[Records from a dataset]
----------------
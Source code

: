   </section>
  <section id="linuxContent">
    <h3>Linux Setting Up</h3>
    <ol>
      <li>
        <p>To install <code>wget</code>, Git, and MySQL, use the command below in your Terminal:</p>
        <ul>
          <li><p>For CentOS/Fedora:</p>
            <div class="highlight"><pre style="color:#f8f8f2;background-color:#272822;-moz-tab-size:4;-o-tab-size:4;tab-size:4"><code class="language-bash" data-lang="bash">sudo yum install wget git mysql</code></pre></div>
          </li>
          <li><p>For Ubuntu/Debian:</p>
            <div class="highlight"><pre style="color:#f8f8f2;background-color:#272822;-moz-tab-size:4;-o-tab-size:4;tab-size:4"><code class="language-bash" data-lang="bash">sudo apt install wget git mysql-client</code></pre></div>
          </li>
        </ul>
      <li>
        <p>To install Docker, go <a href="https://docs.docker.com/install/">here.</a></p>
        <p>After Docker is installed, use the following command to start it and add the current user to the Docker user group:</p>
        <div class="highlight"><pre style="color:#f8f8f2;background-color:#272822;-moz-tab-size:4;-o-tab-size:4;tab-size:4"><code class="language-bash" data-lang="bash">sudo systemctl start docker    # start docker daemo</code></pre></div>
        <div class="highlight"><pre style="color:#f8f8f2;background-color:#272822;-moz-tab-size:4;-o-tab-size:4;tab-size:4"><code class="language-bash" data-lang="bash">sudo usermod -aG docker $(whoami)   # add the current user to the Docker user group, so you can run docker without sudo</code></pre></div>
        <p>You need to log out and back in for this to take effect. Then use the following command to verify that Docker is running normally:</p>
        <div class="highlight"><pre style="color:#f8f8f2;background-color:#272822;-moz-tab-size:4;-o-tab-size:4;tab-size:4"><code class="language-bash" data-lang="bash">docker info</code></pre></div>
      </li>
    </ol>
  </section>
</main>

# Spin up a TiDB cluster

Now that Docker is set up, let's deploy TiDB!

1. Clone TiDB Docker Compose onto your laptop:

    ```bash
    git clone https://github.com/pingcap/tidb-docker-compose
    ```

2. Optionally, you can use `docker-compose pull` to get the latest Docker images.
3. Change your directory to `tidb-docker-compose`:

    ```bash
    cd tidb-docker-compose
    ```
----------------
Please print the records above exactly from their first line. End with the line containing "<p>After Docker is", and include it.

Response area:
Source code

:   </section>
  <section id="linuxContent">
    <h3>Linux Setting Up</h3>
    <ol>
      <li>
        <p>To install <code>wget</code>, Git, and MySQL, use the command below in your Terminal:</p>
        <ul>
          <li><p>For CentOS/Fedora:</p>
            <div class="highlight"><pre style="color:#f8f8f2;background-color:#272822;-moz-tab-size:4;-o-tab-size:4;tab-size:4"><code class="language-bash" data-lang="bash">sudo yum install wget git mysql</code></pre></div>
          </li>
          <li><p>For Ubuntu/Debian:</p>
            <div class="highlight"><pre style="color:#f8f8f2;background-color:#272822;-moz-tab-size:4;-o-tab-size:4;tab-size:4"><code class="language-bash" data-lang="bash">sudo apt install wget git mysql-client</code></pre></div>
          </li>
        </ul>
      <li>
        <p>To install Docker, go <a href="https://docs.docker.com/install/">here.</a></p>
        <p>After Docker is installed, use the following command to start it and add the current user to the Docker user group:</p>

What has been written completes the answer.